### Task prompt
Please quote exactly the opening lines of the data, from the first line to the one where "[Quickstart](#Quickstart) •" appears.

### Saved entries
- - -

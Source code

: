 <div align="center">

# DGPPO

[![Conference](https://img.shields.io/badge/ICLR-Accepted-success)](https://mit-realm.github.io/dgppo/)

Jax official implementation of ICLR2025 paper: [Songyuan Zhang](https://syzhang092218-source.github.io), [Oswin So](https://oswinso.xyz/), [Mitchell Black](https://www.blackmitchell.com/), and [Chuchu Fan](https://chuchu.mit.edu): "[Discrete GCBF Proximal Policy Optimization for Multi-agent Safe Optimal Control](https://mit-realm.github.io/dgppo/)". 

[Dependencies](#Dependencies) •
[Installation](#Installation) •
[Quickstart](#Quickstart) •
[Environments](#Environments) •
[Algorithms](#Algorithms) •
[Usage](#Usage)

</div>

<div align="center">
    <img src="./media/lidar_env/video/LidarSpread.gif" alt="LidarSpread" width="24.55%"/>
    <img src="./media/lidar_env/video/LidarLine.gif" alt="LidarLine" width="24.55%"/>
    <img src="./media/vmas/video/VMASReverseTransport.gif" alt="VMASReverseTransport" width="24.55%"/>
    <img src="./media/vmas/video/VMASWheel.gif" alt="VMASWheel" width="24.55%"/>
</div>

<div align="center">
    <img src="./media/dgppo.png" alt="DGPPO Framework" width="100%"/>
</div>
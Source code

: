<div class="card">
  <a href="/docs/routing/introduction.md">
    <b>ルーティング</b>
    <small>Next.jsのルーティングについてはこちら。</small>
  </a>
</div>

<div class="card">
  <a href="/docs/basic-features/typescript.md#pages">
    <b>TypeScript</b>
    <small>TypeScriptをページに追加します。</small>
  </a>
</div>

- - -

### Expected answer
Source code

: <div align="center">

# DGPPO

[![Conference](https://img.shields.io/badge/ICLR-Accepted-success)](https://mit-realm.github.io/dgppo/)

Jax official implementation of ICLR2025 paper: [Songyuan Zhang](https://syzhang092218-source.github.io), [Oswin So](https://oswinso.xyz/), [Mitchell Black](https://www.blackmitchell.com/), and [Chuchu Fan](https://chuchu.mit.edu): "[Discrete GCBF Proximal Policy Optimization for Multi-agent Safe Optimal Control](https://mit-realm.github.io/dgppo/)". 

[Dependencies](#Dependencies) •
[Installation](#Installation) •
[Quickstart](#Quickstart) •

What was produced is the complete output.